Finding Darkness in the Light

To paraphrase the meme, sometimes, modern life comes at you fast. And for over a century, some of the most progressive artists have been incorporating the mayhem of our multi-media existence into their work. Among the inheritors of this anti-tradition is Copenhagen-born artist Kirstine Roepstorff, who is representing Denmark at 2017’s Venice Biennale with her large-scale immersive installation influenza: theatre of glowing darkness. “This is about relearning the potential of darkness,” Roepstorff told Oak. “Our culture has for many thousands of years taught us to fear and reject the darkness. Instead, we have been celebrating the light. We hold on to this light, which of course provides us with nurture and progress – but we need the darkness too.” Roepstorff uses darkness, light projections, glass and sound to explore darkness as a form of reconciliation, within the cycle of death and rebirth. In the pavilion and surrounding gardens she also created a structural intervention, with echoes of previous work that has stretched across a range of mediums, from her vast concrete sculptures to delicate brass mobiles. Here she spoke with Oak about finding emancipation in the darkness.

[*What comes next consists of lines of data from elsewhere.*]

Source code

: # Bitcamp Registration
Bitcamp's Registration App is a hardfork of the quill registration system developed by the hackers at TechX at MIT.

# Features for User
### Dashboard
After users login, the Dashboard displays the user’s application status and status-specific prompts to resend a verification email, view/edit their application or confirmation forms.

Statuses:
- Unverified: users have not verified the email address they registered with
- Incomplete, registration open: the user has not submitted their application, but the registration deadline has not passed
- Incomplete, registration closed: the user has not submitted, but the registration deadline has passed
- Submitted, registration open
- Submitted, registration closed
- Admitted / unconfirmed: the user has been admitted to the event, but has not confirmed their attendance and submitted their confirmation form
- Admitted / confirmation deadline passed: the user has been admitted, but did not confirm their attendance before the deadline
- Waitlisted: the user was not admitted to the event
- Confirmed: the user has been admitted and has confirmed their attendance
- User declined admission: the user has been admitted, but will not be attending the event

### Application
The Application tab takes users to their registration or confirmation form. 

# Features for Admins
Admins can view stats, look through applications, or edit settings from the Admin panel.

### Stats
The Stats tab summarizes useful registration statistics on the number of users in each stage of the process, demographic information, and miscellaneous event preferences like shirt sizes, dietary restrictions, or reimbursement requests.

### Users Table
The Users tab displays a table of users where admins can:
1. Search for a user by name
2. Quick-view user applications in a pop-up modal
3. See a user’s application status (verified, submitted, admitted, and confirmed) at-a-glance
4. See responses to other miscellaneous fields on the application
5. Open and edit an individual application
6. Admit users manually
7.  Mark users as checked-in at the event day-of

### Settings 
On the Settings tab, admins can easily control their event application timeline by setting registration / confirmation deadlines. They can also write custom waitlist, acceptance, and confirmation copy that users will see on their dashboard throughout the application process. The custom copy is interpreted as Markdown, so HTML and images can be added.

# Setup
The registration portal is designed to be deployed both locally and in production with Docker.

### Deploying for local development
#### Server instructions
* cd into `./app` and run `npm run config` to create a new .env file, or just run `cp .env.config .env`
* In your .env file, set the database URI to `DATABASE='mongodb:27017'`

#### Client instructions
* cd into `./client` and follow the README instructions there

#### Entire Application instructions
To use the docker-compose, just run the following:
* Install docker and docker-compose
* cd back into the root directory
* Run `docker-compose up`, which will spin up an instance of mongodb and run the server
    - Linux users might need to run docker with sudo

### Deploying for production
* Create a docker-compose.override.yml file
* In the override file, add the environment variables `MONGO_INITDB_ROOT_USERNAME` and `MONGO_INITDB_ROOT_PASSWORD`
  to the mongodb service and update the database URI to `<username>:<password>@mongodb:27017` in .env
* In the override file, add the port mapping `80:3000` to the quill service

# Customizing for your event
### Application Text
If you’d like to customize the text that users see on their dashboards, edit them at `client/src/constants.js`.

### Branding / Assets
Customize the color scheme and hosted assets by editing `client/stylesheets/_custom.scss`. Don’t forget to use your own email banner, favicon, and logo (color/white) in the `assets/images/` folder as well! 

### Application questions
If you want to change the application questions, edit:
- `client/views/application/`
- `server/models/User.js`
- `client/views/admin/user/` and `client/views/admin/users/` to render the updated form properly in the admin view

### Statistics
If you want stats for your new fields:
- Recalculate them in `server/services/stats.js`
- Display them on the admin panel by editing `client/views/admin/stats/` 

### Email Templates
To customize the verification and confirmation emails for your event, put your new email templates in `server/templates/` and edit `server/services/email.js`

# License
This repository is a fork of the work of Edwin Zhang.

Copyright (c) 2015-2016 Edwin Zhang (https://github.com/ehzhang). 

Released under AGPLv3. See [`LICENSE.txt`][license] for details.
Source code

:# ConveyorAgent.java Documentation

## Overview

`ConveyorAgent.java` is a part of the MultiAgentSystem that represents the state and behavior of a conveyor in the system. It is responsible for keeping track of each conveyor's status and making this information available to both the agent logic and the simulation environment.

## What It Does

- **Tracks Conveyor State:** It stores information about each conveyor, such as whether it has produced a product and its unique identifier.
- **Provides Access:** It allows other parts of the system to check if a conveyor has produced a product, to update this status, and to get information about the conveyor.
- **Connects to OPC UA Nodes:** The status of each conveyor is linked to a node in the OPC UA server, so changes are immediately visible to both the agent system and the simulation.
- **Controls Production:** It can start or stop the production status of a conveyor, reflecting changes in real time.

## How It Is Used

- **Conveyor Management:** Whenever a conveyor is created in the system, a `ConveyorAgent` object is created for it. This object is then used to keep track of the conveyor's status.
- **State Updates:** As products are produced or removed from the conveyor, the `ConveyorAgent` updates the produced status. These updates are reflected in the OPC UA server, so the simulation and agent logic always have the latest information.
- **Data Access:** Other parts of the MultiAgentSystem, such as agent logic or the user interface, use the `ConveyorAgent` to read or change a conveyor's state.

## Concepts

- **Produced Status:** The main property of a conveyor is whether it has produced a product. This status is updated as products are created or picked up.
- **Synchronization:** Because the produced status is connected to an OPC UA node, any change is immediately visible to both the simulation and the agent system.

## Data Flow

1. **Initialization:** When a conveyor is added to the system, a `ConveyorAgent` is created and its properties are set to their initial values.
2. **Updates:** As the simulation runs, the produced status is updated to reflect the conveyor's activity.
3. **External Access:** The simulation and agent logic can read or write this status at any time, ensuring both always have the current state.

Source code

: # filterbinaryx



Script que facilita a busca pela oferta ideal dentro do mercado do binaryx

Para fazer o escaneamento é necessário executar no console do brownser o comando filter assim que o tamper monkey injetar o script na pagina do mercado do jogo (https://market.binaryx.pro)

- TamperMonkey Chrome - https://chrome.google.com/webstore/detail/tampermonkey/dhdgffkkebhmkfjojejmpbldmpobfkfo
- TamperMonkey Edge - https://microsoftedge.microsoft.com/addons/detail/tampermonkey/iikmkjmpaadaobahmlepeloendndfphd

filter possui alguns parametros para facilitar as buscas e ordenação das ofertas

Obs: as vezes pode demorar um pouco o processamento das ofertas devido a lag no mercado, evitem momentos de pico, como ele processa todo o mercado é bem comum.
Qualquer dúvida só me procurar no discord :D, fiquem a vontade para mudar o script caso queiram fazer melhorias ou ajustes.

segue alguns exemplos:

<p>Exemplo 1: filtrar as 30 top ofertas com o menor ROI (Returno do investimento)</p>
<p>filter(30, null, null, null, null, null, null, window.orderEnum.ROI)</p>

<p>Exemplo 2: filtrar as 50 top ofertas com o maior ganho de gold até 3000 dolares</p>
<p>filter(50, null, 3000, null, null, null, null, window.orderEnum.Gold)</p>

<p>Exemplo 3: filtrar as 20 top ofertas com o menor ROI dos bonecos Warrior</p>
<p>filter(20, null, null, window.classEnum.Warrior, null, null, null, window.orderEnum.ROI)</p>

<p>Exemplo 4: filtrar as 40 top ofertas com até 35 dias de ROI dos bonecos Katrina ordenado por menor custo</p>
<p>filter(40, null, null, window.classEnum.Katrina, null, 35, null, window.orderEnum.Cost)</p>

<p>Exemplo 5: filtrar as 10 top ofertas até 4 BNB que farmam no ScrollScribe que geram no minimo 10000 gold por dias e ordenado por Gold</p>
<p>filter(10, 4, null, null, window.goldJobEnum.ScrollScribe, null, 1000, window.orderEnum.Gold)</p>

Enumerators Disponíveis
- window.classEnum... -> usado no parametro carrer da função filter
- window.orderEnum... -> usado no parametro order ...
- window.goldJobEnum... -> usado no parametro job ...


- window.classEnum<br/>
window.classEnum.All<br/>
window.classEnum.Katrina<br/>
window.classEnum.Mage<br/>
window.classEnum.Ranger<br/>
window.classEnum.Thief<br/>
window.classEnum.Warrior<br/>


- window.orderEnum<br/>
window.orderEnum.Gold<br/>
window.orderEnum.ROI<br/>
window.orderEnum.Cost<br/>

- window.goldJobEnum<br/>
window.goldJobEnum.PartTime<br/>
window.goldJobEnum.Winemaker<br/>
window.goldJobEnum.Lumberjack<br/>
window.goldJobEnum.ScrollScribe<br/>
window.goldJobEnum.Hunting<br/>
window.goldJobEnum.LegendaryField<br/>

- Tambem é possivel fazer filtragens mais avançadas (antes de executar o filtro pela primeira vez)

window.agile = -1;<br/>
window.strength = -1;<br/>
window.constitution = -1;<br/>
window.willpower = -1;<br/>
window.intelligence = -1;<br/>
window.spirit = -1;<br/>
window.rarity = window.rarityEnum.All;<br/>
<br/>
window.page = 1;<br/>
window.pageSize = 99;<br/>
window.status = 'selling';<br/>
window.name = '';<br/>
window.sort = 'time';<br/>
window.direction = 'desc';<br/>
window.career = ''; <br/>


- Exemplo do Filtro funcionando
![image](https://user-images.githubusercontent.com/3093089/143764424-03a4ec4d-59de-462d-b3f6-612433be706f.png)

What’s the significance of the title “Influenza”?
The title Influenza is a metaphor and refers to a condition, a kind of weakness, which I find many of us today suffer from. It’s a hyper-intention to connect to everything around us, and yet we have difficulties and often fail to connect to ourselves and to the people right next to us.

Is this virus a metaphor – or a direct reference to the disease?
You can compare the world as we have known it for decades to an extremely old and worn out dinosaur, whose flesh is falling off and whose bones are about to break. For many many centuries the focus of our culture has been growth and progress but somewhere in this strive we forgot that growth and retreat are closely connected. Basically, we have divided light from darkness. We made our light strong and we weakened our darkness with fear and resistance, and thus we grow weak ourselves. Much like we see in nature and plants, life need darkness to grow. It’s this cyclic rhythm that we need to observe and embrace.

How does it respond to the title of the Biennale “Viva Arte Viva”?
It doesn’t respond to the title directly, but I believe that Marcel and I share a common fight to make the world a better place. Instead of just criticizing, we both point towards a positive and hopeful approach.

Is collage an especially resonant medium in which to work today?
The themes in my art have been almost unchanged ever since I started working with art. However, my approach has changed a lot over the years. In my collages, I have always been drawn towards the notion of the in-between, which is the essence of collage as a medium. The knowledge I have gained by working with collage, I then bring it to the media in which I’m engaging for this project in Venice.  To me, the in-between spaces are pure potential – like the darkness I advocate.

The Venice Biennale runs until November 26th.